PyMol magic (not part of the exercise, but it can make your life easier)
Instead of manually looking for the catalytic site residues in the active site, you could use the following two commands in PyMOL:
select triad_his, (byres resn his within 3 of resn asp) and (byres resn his within 3 of resn ser)
This first command selects all those histidine residues (selection name: triad_his), which are simultaneously within 3 Å of any aspartic acid residue AND within 3 Å of any serine residue, which is the case for histidine residues found in catalytic triads of the kind we are looking for. The byres modifier ensures that we select entire residues and not just those atoms, which fulfill the distance requirement. It turns out that there is only one such residue in the 1k7c structure. To select the other residues of the catalytic triad, simply write:
select triad, triad_his or (byres resn asp within 3 of triad_his) or (byres resn ser within 3 of triad_his)
This second command selects the histidine residue found with the first command (again) along with aspartic acid and serine residues within 3 Å of that histidine.
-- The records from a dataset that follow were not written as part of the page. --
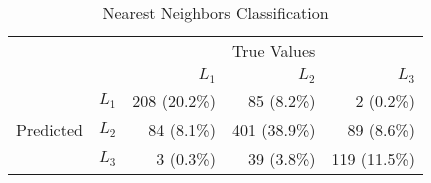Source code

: \begin{table}
\centering
  \caption{Nearest Neighbors Classification}
  \begin{tabular}{rrrrr}
    \toprule
    & &\multicolumn{3}{c}{True Values}\\
    & & ${L_1}$ & ${L_2}$ & ${L_3}$ \\
    \multirow{3}{*}{Predicted} & ${L_1}$ & 208 (20.2\%) & 85 (8.2\%) & 2 (0.2\%) \\
    & ${L_2}$ & 84 (8.1\%) & 401 (38.9\%) & 89 (8.6\%) \\
    & ${L_3}$ & 3 (0.3\%) & 39 (3.8\%) & 119 (11.5\%) \\\bottomrule
  \end{tabular}
\end{table}
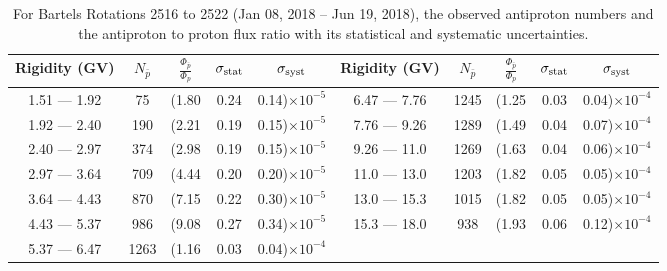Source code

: \begin{table}[p] 
\renewcommand\baselinestretch{1.3}\selectfont
\setlength\tabcolsep{3pt}
\centering
\begin{tabular}{ccccc | ccccc}
\hline
\textbf{Rigidity}  (GV)  & $N_{\bar{p}}$ & $\frac{\Phi_{\bar{p}}}{\Phi_{p}}$ & $\sigma_{\rm{stat}}$ & $\sigma_{\rm{syst}}$ \hspace{1cm}   & \textbf{Rigidity}  (GV)  & $N_{\bar{p}}$ & $\frac{\Phi_{\bar{p}}}{\Phi_{p}}$ & $\sigma_{\rm{stat}}$ & $\sigma_{\rm{syst}}$ \hspace{1cm} \\ 
\hline
1.51 — 1.92   &  75                  &(1.80                          &  0.24              &      0.14)$\times 10^{-5}$  & 6.47 — 7.76                &  1245                    &(1.25                                &  0.03                   &      0.04)$\times 10^{-4}$\\
1.92 — 2.40   &  190                &(2.21                          &  0.19              &      0.15)$\times 10^{-5}$  & 7.76 — 9.26                &  1289                    &(1.49                                &  0.04                   &      0.07)$\times 10^{-4}$\\
2.40 — 2.97   &  374                &(2.98                          &  0.19              &      0.15)$\times 10^{-5}$  & 9.26 — 11.0                &  1269                    &(1.63                                &  0.04                   &      0.06)$\times 10^{-4}$\\    
2.97 — 3.64   &  709                &(4.44                          &  0.20              &      0.20)$\times 10^{-5}$  & 11.0 — 13.0                 &  1203                    &(1.82                                &  0.05                   &      0.05)$\times 10^{-4}$\\    
3.64 — 4.43   &  870                &(7.15                          &  0.22              &      0.30)$\times 10^{-5}$  & 13.0 — 15.3               &  1015                    &(1.82                                &  0.05                   &      0.05)$\times 10^{-4}$\\
4.43 — 5.37   &  986                &(9.08                          &  0.27              &      0.34)$\times 10^{-5}$  & 15.3 — 18.0               &  938                      &(1.93                                &  0.06                   &      0.12)$\times 10^{-4}$\\
5.37 — 6.47   &  1263              &(1.16                          &  0.03              &      0.04)$\times 10^{-4}$  & \\
\hline
\end{tabular}
\caption[Antiproton to proton flux ratio for Bartels Rotations 2516 to 2522]{For Bartels Rotations 2516 to 2522 (Jan 08, 2018 – Jun 19, 2018), the observed antiproton numbers and the antiproton to proton flux ratio with its statistical and systematic uncertainties.}
\label{TableOfDependent16}
\end{table}

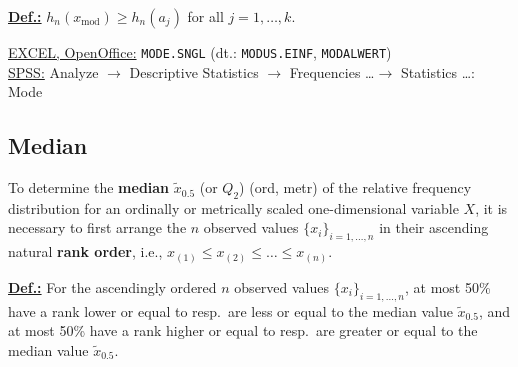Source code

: \medskip
\noindent
\underline{\textbf{Def.:}} $h_{n}(x_\mathrm{mod}) \geq h_{n}(a_{j})$
for all $j=1,\ldots,k$.

\medskip
\noindent
\underline{EXCEL, OpenOffice:} \texttt{MODE.SNGL} (dt.:
\texttt{MODUS.EINF}, \texttt{MODALWERT}) \\
\underline{SPSS:} Analyze $\rightarrow$ Descriptive Statistics
$\rightarrow$ Frequencies \ldots $\rightarrow$ Statistics
\ldots: Mode

\subsection[Median]{Median}
To determine the \textbf{median} $\tilde{x}_{0.5}$ (or $Q_{2}$)
(ord, metr) of the relative frequency distribution for an ordinally
or metrically scaled one-dimensional variable $X$, it is necessary
to first arrange the $n$ observed values $\{x_{i}\}_{i=1,\ldots,n}$ 
in their ascending natural \textbf{rank order}, i.e., $x_{(1)} \leq 
x_{(2)} \leq \ldots \leq x_{(n)}$.

\medskip
\noindent
\underline{\textbf{Def.:}} For the ascendingly ordered $n$
observed values $\{x_{i}\}_{i=1,\ldots,n}$, at most 50\% have a 
rank lower or equal to resp.\ are less or equal to the median 
value $\tilde{x}_{0.5}$, and at most 50\% have a rank higher or 
equal to resp.\ are greater or equal to the median value 
$\tilde{x}_{0.5}$.

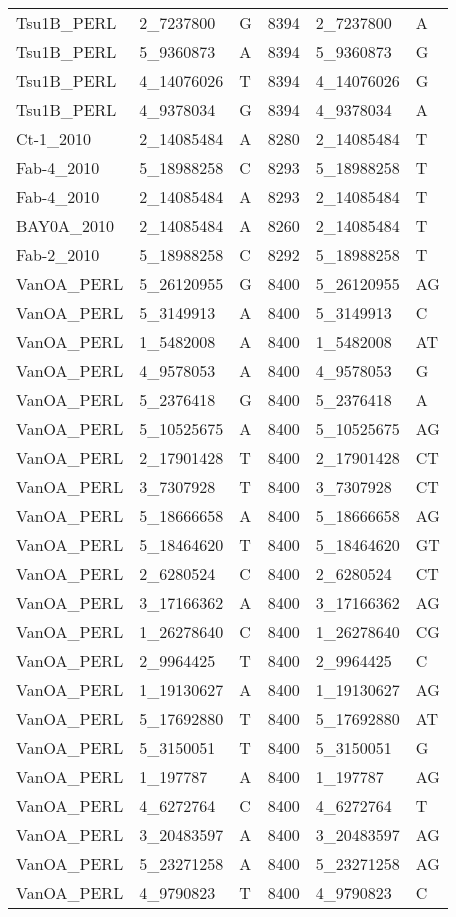 \begin{center}
\begin{longtable}{|l|l|l|l|l|l|}
Tsu1B\_PERL&2\_7237800&G&8394&2\_7237800&A\\
Tsu1B\_PERL&5\_9360873&A&8394&5\_9360873&G\\
Tsu1B\_PERL&4\_14076026&T&8394&4\_14076026&G\\
Tsu1B\_PERL&4\_9378034&G&8394&4\_9378034&A\\
Ct-1\_2010&2\_14085484&A&8280&2\_14085484&T\\
Fab-4\_2010&5\_18988258&C&8293&5\_18988258&T\\
Fab-4\_2010&2\_14085484&A&8293&2\_14085484&T\\
BAY0A\_2010&2\_14085484&A&8260&2\_14085484&T\\
Fab-2\_2010&5\_18988258&C&8292&5\_18988258&T\\
VanOA\_PERL&5\_26120955&G&8400&5\_26120955&AG\\
VanOA\_PERL&5\_3149913&A&8400&5\_3149913&C\\
VanOA\_PERL&1\_5482008&A&8400&1\_5482008&AT\\
VanOA\_PERL&4\_9578053&A&8400&4\_9578053&G\\
VanOA\_PERL&5\_2376418&G&8400&5\_2376418&A\\
VanOA\_PERL&5\_10525675&A&8400&5\_10525675&AG\\
VanOA\_PERL&2\_17901428&T&8400&2\_17901428&CT\\
VanOA\_PERL&3\_7307928&T&8400&3\_7307928&CT\\
VanOA\_PERL&5\_18666658&A&8400&5\_18666658&AG\\
VanOA\_PERL&5\_18464620&T&8400&5\_18464620&GT\\
VanOA\_PERL&2\_6280524&C&8400&2\_6280524&CT\\
VanOA\_PERL&3\_17166362&A&8400&3\_17166362&AG\\
VanOA\_PERL&1\_26278640&C&8400&1\_26278640&CG\\
VanOA\_PERL&2\_9964425&T&8400&2\_9964425&C\\
VanOA\_PERL&1\_19130627&A&8400&1\_19130627&AG\\
VanOA\_PERL&5\_17692880&T&8400&5\_17692880&AT\\
VanOA\_PERL&5\_3150051&T&8400&5\_3150051&G\\
VanOA\_PERL&1\_197787&A&8400&1\_197787&AG\\
VanOA\_PERL&4\_6272764&C&8400&4\_6272764&T\\
VanOA\_PERL&3\_20483597&A&8400&3\_20483597&AG\\
VanOA\_PERL&5\_23271258&A&8400&5\_23271258&AG\\
VanOA\_PERL&4\_9790823&T&8400&4\_9790823&C\\

\end{longtable}
\end{center}
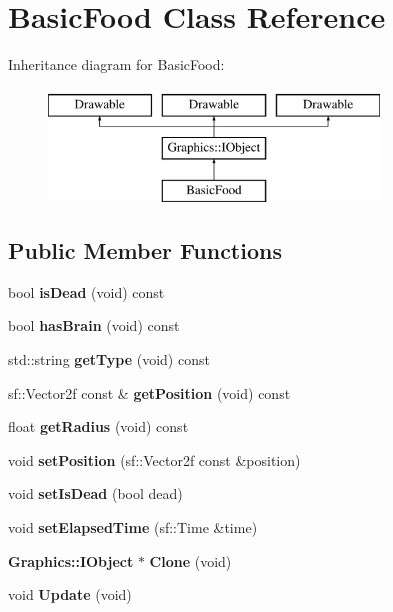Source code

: \section{Basic\+Food Class Reference}
\label{class_basic_food}
Inheritance diagram for Basic\+Food\+:\begin{figure}[H]
\begin{center}
\leavevmode
\includegraphics[height=3.000000cm]{class_basic_food}
\end{center}
\end{figure}
\subsection*{Public Member Functions}
\begin{DoxyCompactItemize}
\item 
bool {\bfseries is\+Dead} (void) const \label{class_basic_food_ad16dfb077944595051d941176b6d7280}

\item 
bool {\bfseries has\+Brain} (void) const \label{class_basic_food_a67120a733b91f4250e583d3b22f24cee}

\item 
std\+::string {\bfseries get\+Type} (void) const \label{class_basic_food_a00281d3c4c2054b11c8fa34231e54785}

\item 
sf\+::\+Vector2f const \& {\bfseries get\+Position} (void) const \label{class_basic_food_acb57fae703132f82b5d00b3fc7a1c6f5}

\item 
float {\bfseries get\+Radius} (void) const \label{class_basic_food_a4976e38ae7f8a09027a3ee019fb0a06b}

\item 
void {\bfseries set\+Position} (sf\+::\+Vector2f const \&position)\label{class_basic_food_a67316c65c88fcfb09f73152573112792}

\item 
void {\bfseries set\+Is\+Dead} (bool dead)\label{class_basic_food_aa8adaa9dcb81a69f04b2566188635a9a}

\item 
void {\bfseries set\+Elapsed\+Time} (sf\+::\+Time \&time)\label{class_basic_food_a3bf45a62ba4e146732a99e2c5928b1c6}

\item 
{\bf Graphics\+::\+I\+Object} $\ast$ {\bfseries Clone} (void)\label{class_basic_food_a24a336ebf4b7f5d3892819c604f5db12}

\item 
void {\bfseries Update} (void)\label{class_basic_food_a9a44d9adfec1bc20db5c71fd84020218}

\end{DoxyCompactItemize}
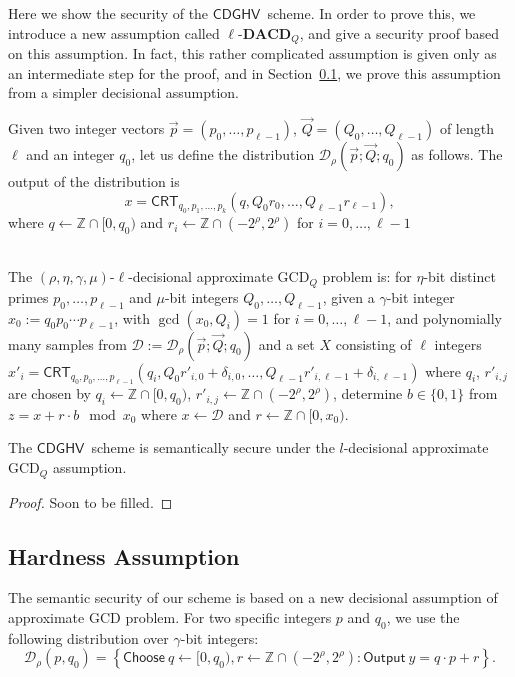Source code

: \documentclass[11pt]{llncs}
\newcommand{\Z}{{\mathbb Z}}
\newcommand*\Choose{\ensuremath{\mathsf{Choose}\ }}
\newcommand*\Output{\ensuremath{\mathsf{Output}\ }}
\newcommand*{\crt}{\ensuremath{\mathsf{CRT}}}
\newcommand*{\CDGHV}{\ensuremath{\mathsf{CDGHV}}}
\newcommand*\D{\ensuremath{\mathcal D}}
\begin{document}
Here we show the security of the \CDGHV\ scheme.  In order to prove this, we introduce a new assumption called $\ell$-$\mathbf{DACD}_Q$, and give a security proof based on this assumption.  In fact, this rather complicated assumption is given only as an intermediate step for the proof, and in Section~\ref{decisional_assumption}, we prove this assumption from a simpler decisional assumption.

Given two integer vectors $\vec{p}=(p_0, \dots, p_{\ell-1})$, $\vec{Q}=(Q_0, \dots, Q_{\ell-1})$ of length $\ell$ and an integer $q_0$, let us define the distribution $\D_\rho(\vec{p}; \vec{Q}; q_0)$ as follows.  The output of the distribution is
\[
x=\crt_{q_0,p_1,\dots,p_k}(q,Q_0r_0,\dots,Q_{\ell-1}r_{\ell-1}),
\]
where $q\gets\Z\cap[0,q_0)$ and $r_i\gets\Z\cap(-2^\rho,2^\rho)$ for $i=0,\dots,\ell-1$

\begin{definition} \\
The $(\rho,\eta,\gamma,\mu)$-$\ell$-decisional approximate GCD$_Q$ problem is: for $\eta$-bit distinct primes $p_0,\dots,p_{\ell-1}$ and $\mu$-bit integers $Q_0,\dots,Q_{\ell-1}$, given a $\gamma$-bit integer  $x_0:=q_0p_0\cdots p_{\ell-1}$, with $\gcd(x_0,Q_i)=1$ for $i=0,\dots,\ell-1$, and  %
polynomially many samples from $\D:=\D_{\rho}(\vec{p};\vec{Q};q_0)$ and a set $X$ consisting of $\ell$ integers $x'_i=\crt_{q_0,p_0,\dots,p_{\ell-1}}(q_i,Q_0r'_{i,0}+\delta_{i,0},\dots,Q_{\ell-1}r'_{i,\ell-1}+\delta_{i,\ell-1})$ where $q_i$, $r'_{i,j}$ are chosen by
$q_i\gets\Z\cap[0,q_0)$, $r'_{i,j}\gets\Z\cap(-2^\rho,2^\rho)$, determine $b\in\{0,1\}$ from $z=x+r\cdot b\mod x_0$ where $x\gets\D$ and $r\gets\Z\cap[0,x_0)$.
\end{definition}

\begin{theorem}
The \CDGHV\ scheme is semantically secure under the $l$-decisional approximate $\mathrm{GCD}_Q$ assumption.
\end{theorem}
\begin{proof}
Soon to be filled.
\end{proof}

\subsection{Hardness Assumption}\label{decisional_assumption}
The semantic security of our scheme is based on a new decisional assumption of approximate GCD problem. 
 For two specific
integers $p$ and $q_0$, we use the following distribution over
$\gamma$-bit integers:  
\[ \D_\rho(p,q_0) = \left\{ \Choose q\gets [0, q_0),
  r\gets \Z\cap (-2^\rho, 2^\rho) : \Output y=q\cdot p+r
  \right\}. \] 
\end{document}
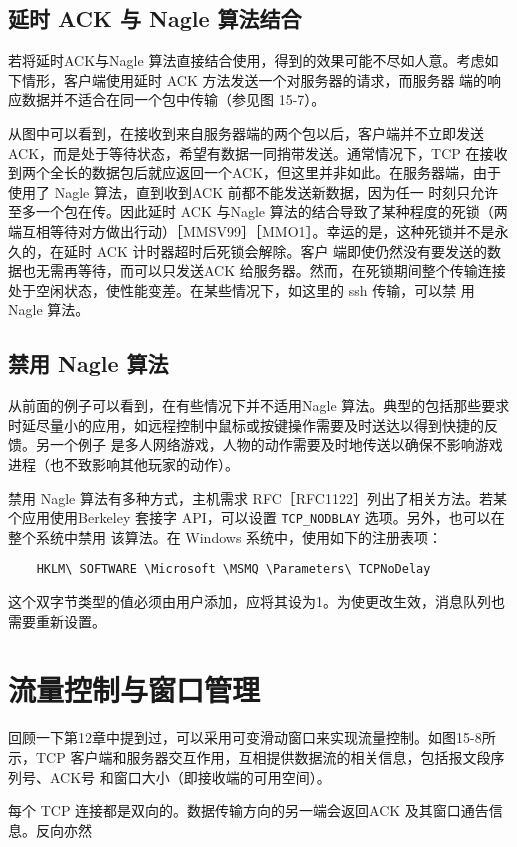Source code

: \subsection{延时 ACK 与 Nagle 算法结合}
若将延时ACK与Nagle 算法直接结合使用，得到的效果可能不尽如人意。考虑如下情形，客户端使用延时 ACK 方法发送一个对服务器的请求，而服务器
端的响应数据并不适合在同一个包中传输（参见图 15-7）。

从图中可以看到，在接收到来自服务器端的两个包以后，客户端并不立即发送 ACK，而是处于等待状态，希望有数据一同捎带发送。通常情况下，TCP
在接收到两个全长的数据包后就应返回一个ACK，但这里并非如此。在服务器端，由于使用了 Nagle 算法，直到收到ACK 前都不能发送新数据，因为任一
时刻只允许至多一个包在传。因此延时
ACK 与Nagle 算法的结合导致了某种程度的死锁（两端互相等待对方做出行动）［MMSV99］［MMO1］。幸运的是，这种死锁并不是永久的，在延时 ACK 计时器超时后死锁会解除。客户
端即使仍然没有要发送的数据也无需再等待，而可以只发送ACK 给服务器。然而，在死锁期间整个传输连接处于空闲状态，使性能变差。在某些情况下，如这里的 ssh 传输，可以禁
用 Nagle 算法。

\subsection{禁用 Nagle 算法}
从前面的例子可以看到，在有些情况下并不适用Nagle 算法。典型的包括那些要求时延尽量小的应用，如远程控制中鼠标或按键操作需要及时送达以得到快捷的反馈。另一个例子
是多人网络游戏，人物的动作需要及时地传送以确保不影响游戏进程（也不致影响其他玩家的动作）。

禁用 Nagle 算法有多种方式，主机需求 RFC［RFC1122］列出了相关方法。若某个应用使用Berkeley 套接字 API，可以设置 \verb|TCP_NODBLAY| 选项。另外，也可以在整个系统中禁用
该算法。在 Windows 系统中，使用如下的注册表项：
\begin{verbatim}
    HKLM\ SOFTWARE \Microsoft \MSMQ \Parameters\ TCPNoDelay
\end{verbatim}
这个双字节类型的值必须由用户添加，应将其设为1。为使更改生效，消息队列也需要重新设置。

\section{流量控制与窗口管理}
回顾一下第12章中提到过，可以采用可变滑动窗口来实现流量控制。如图15-8所示，TCP 客户端和服务器交互作用，互相提供数据流的相关信息，包括报文段序列号、ACK号
和窗口大小（即接收端的可用空间）。

每个 TCP 连接都是双向的。数据传输方向的另一端会返回ACK 及其窗口通告信息。反向亦然

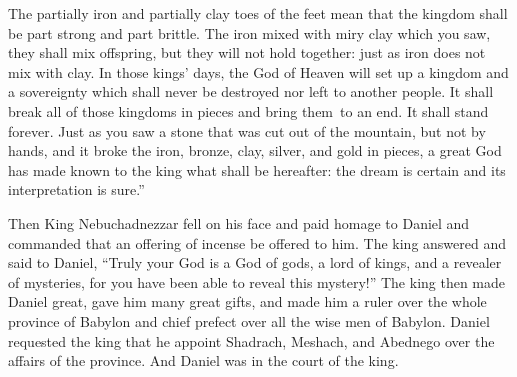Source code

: \begin{inparaenum}
     The partially iron and partially clay toes of the feet mean that the kingdom shall be part strong and part brittle.%
     The iron mixed with miry clay which you saw, they shall mix offspring, but they will not hold together: just as iron does not mix with clay.%
     In those kings' days, the God of Heaven will set up a kingdom and a sovereignty which shall never be destroyed nor left to another people. It shall break all of those kingdoms in pieces and bring them\understood\ to an end. It shall stand forever.%
     Just as you saw a stone that was cut out of the mountain, but not by hands, and it broke the iron, bronze, clay, silver, and gold in pieces, a great God has made known to the king what shall be hereafter: the dream is certain and its interpretation is sure.''%
    
     Then King Nebuchadnezzar fell on his face and paid homage to Daniel and commanded that an offering of incense be offered to him.%
     The king answered and said to Daniel, ``Truly your God is a God of gods, a lord of kings, and a revealer of mysteries, for you have been able to reveal this mystery!''%
     The king then made Daniel great, gave him many great gifts, and made him a ruler over the whole province of Babylon and chief prefect over all the wise men of Babylon.%
     Daniel requested the king that he appoint Shadrach, Meshach, and Abednego over the affairs of the province. And Daniel was in the court of the king.%
\end{inparaenum}
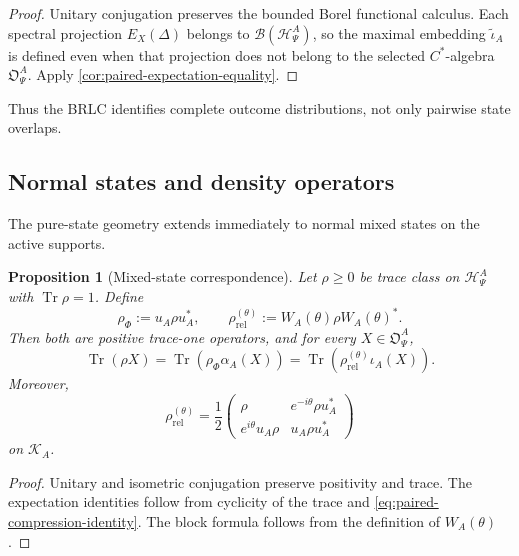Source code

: \documentclass[11pt,reqno]{scrartcl}
\newcommand{\polA}{u_A}
\newcommand{\actHP}{\mathscr H_{\Psi}^{A}}
\newcommand{\actK}{\mathscr K_{A}}
\newcommand{\WAtheta}{W_{A}(\theta)}
\newcommand{\alphaA}{\alpha_{A}}
\newcommand{\iotaA}{\iota_{A}}
\newcommand{\iotaMaxA}{\widetilde{\iota}_{A}}
\newcommand{\obsP}{\mathfrak O_{\Psi}^{A}}
\DeclareMathOperator{\Tr}{Tr}
\theoremstyle{plain}
\newtheorem{proposition}[proposition]{Proposition}
\theoremstyle{definition}
\theoremstyle{remark}
\begin{document}
\begin{proof}
Unitary conjugation preserves the bounded Borel functional calculus.  Each
spectral projection $E_X(\Delta)$ belongs to $\mathcal B(\actHP)$, so the
maximal embedding $\iotaMaxA$ is defined even when that projection does not
belong to the selected $C^*$-algebra $\obsP$.  Apply
\cref{cor:paired-expectation-equality}.
\end{proof}

Thus the BRLC identifies complete outcome distributions, not only pairwise
state overlaps.

\subsection{Normal states and density operators}

The pure-state geometry extends immediately to normal mixed states on the
active supports.

\begin{proposition}[Mixed-state correspondence]
\label{prop:mixed-state-correspondence}
Let \(\rho\ge0\) be trace class on \(\actHP\) with \(\Tr\rho=1\).  Define
\begin{equation}
  \rho_{\Phi}:=\polA\rho\polA^*,
  \qquad
  \rho_{\mathrm{rel}}^{(\theta)}
  :=\WAtheta\rho\WAtheta^*.
  \label{eq:mixed-state-maps}
\end{equation}
Then both are positive trace-one operators, and for every \(X\in\obsP\),
\begin{equation}
  \boxed{
  \Tr(\rho X)
  =\Tr(\rho_{\Phi}\alphaA(X))
  =\Tr(\rho_{\mathrm{rel}}^{(\theta)}\iotaA(X)).}
  \label{eq:mixed-state-expectation-equality}
\end{equation}
Moreover,
\begin{equation}
  \rho_{\mathrm{rel}}^{(\theta)}
  =\frac12
   \begin{pmatrix}
     \rho&e^{-i\theta}\rho\polA^*\\
     e^{i\theta}\polA\rho&\polA\rho\polA^*
   \end{pmatrix}
  \label{eq:relational-density-block}
\end{equation}
on \(\actK\).
\end{proposition}

\begin{proof}
Unitary and isometric conjugation preserve positivity and trace.  The
expectation identities follow from cyclicity of the trace and
\eqref{eq:paired-compression-identity}.  The block formula follows from the
definition of \(\WAtheta\).
\end{proof}
\end{document}
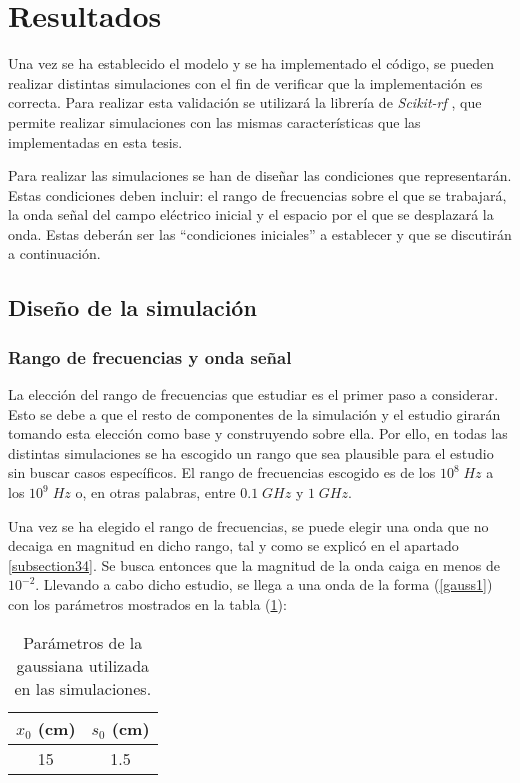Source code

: \documentclass[11pt,a4paper,twoside,pdf]{article}
\numberwithin{equation}{section}
\begin{document}
\section{Resultados} \label{resultados}

Una vez se ha establecido el modelo y se ha implementado el código, se pueden realizar distintas simulaciones con el fin de verificar que la implementación es correcta. Para realizar esta validación se utilizará la librería de \textit{Scikit-rf} \cite{scikit}, que permite realizar simulaciones con las mismas características que las implementadas en esta tesis.

Para realizar las simulaciones se han de diseñar las condiciones que representarán. Estas condiciones deben incluir: el rango de frecuencias sobre el que se trabajará, la onda señal del campo eléctrico inicial y el espacio por el que se desplazará la onda. Estas deberán ser las ``condiciones iniciales'' a establecer y que se discutirán a continuación.
\subsection{Diseño de la simulación}
\subsubsection{Rango de frecuencias y onda señal}
La elección del rango de frecuencias que estudiar es el primer paso a considerar. Esto se debe a que el resto de componentes de la simulación y el estudio girarán tomando esta elección como base y construyendo sobre ella. Por ello, en todas las distintas simulaciones se ha escogido un rango que sea plausible para el estudio sin buscar casos específicos. El rango de frecuencias escogido es de los $10^8 \;Hz$ a los $10^9 \;Hz$ o, en otras palabras, entre $0.1\;GHz$ y $1 \;GHz$.

Una vez se ha elegido el rango de frecuencias, se puede elegir una onda que no decaiga en magnitud en dicho rango, tal y como se explicó en el apartado \ref{subsection34}. Se busca entonces que la magnitud de la onda caiga en menos de $10^{-2}$. Llevando a cabo dicho estudio, se llega a una onda de la forma (\ref{gauss1}) con los parámetros mostrados en la tabla (\ref{tab1}):
\begin{table}[h]
\centering
\begin{tabular}{|c|c|}
\hline
\textbf{$x_0$ (cm)} & \textbf{$s_0$ (cm)} \\ \hline
15                  & 1.5                 \\ \hline
\end{tabular}
\caption{Parámetros de la gaussiana utilizada en las simulaciones.}
\label{tab1}
\end{table}
\end{document}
And voilà, you have found your catalytic triad =)
To get the residue names and numbers, either click the residues in the viewer window or type the following three commands:
triad_list = [] iterate triad and name CA, triad_list.append((resn, resi)) for pair in triad_list: print pair[0], pair[1]
This should print the following information in the command window:
SER 9 ASP 192 HIS 195
Note: In the general case, you can modify the commands above to look for other kinds of arrangements of residues, but you will of course need to know rather accurately how the residues of interest are positioned relative to each other.